◆ Task item:
List every line in this data where the string "Bruges" occurs.

◆ Supplied material:
◆ ◆ ◆

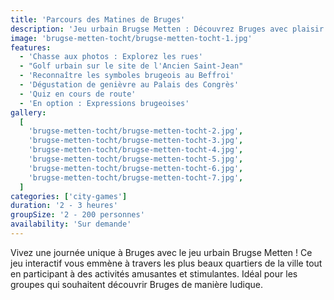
 ```yaml
---
title: 'Parcours des Matines de Bruges'
description: 'Jeu urbain Brugse Metten : Découvrez Bruges avec plaisir et compétition !'
image: 'brugse-metten-tocht/brugse-metten-tocht-1.jpg'
features:
  - 'Chasse aux photos : Explorez les rues'
  - "Golf urbain sur le site de l'Ancien Saint-Jean"
  - 'Reconnaître les symboles brugeois au Beffroi'
  - 'Dégustation de genièvre au Palais des Congrès'
  - 'Quiz en cours de route'
  - 'En option : Expressions brugeoises'
gallery:
  [
    'brugse-metten-tocht/brugse-metten-tocht-2.jpg',
    'brugse-metten-tocht/brugse-metten-tocht-3.jpg',
    'brugse-metten-tocht/brugse-metten-tocht-4.jpg',
    'brugse-metten-tocht/brugse-metten-tocht-5.jpg',
    'brugse-metten-tocht/brugse-metten-tocht-6.jpg',
    'brugse-metten-tocht/brugse-metten-tocht-7.jpg',
  ]
categories: ['city-games']
duration: '2 - 3 heures'
groupSize: '2 - 200 personnes'
availability: 'Sur demande'
---
```


Vivez une journée unique à Bruges avec le jeu urbain Brugse Metten ! Ce jeu interactif vous emmène à travers les plus beaux quartiers de la ville tout en participant à des activités amusantes et stimulantes. Idéal pour les groupes qui souhaitent découvrir Bruges de manière ludique.
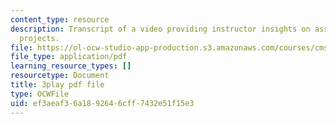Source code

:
 ```yaml
---
content_type: resource
description: Transcript of a video providing instructor insights on assessing students'
  projects.
file: https://ol-ocw-studio-app-production.s3.amazonaws.com/courses/cms-611j-creating-video-games-fall-2014/ef3aeaf36a1892646cff7432e51f15e3_HpeJ1h0V1RE.pdf
file_type: application/pdf
learning_resource_types: []
resourcetype: Document
title: 3play pdf file
type: OCWFile
uid: ef3aeaf3-6a18-9264-6cff-7432e51f15e3
---
```

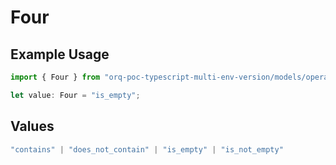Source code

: # Four

## Example Usage

```typescript
import { Four } from "orq-poc-typescript-multi-env-version/models/operations";

let value: Four = "is_empty";
```

## Values

```typescript
"contains" | "does_not_contain" | "is_empty" | "is_not_empty"
```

◆ ◆ ◆

◆ Finished exercise:
title: 'Parcours des Matines de Bruges'
description: 'Jeu urbain Brugse Metten : Découvrez Bruges avec plaisir et compétition !'
Vivez une journée unique à Bruges avec le jeu urbain Brugse Metten ! Ce jeu interactif vous emmène à travers les plus beaux quartiers de la ville tout en participant à des activités amusantes et stimulantes. Idéal pour les groupes qui souhaitent découvrir Bruges de manière ludique.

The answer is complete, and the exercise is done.